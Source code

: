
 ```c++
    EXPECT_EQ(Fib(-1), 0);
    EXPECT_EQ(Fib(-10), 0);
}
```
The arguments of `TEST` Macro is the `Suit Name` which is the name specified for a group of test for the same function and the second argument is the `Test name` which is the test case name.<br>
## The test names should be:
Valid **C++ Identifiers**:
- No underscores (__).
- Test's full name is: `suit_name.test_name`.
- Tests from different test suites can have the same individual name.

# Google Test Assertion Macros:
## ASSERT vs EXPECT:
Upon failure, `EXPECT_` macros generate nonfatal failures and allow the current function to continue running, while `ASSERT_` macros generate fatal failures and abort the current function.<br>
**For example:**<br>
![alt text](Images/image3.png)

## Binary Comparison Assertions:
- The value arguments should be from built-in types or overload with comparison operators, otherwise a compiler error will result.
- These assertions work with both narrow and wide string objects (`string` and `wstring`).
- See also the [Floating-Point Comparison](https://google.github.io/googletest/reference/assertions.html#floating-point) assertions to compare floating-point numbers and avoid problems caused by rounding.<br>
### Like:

::::::::

Assignment
Check each line of the listing for the word "same" and state how many lines contain it, with no other words.

Your response
2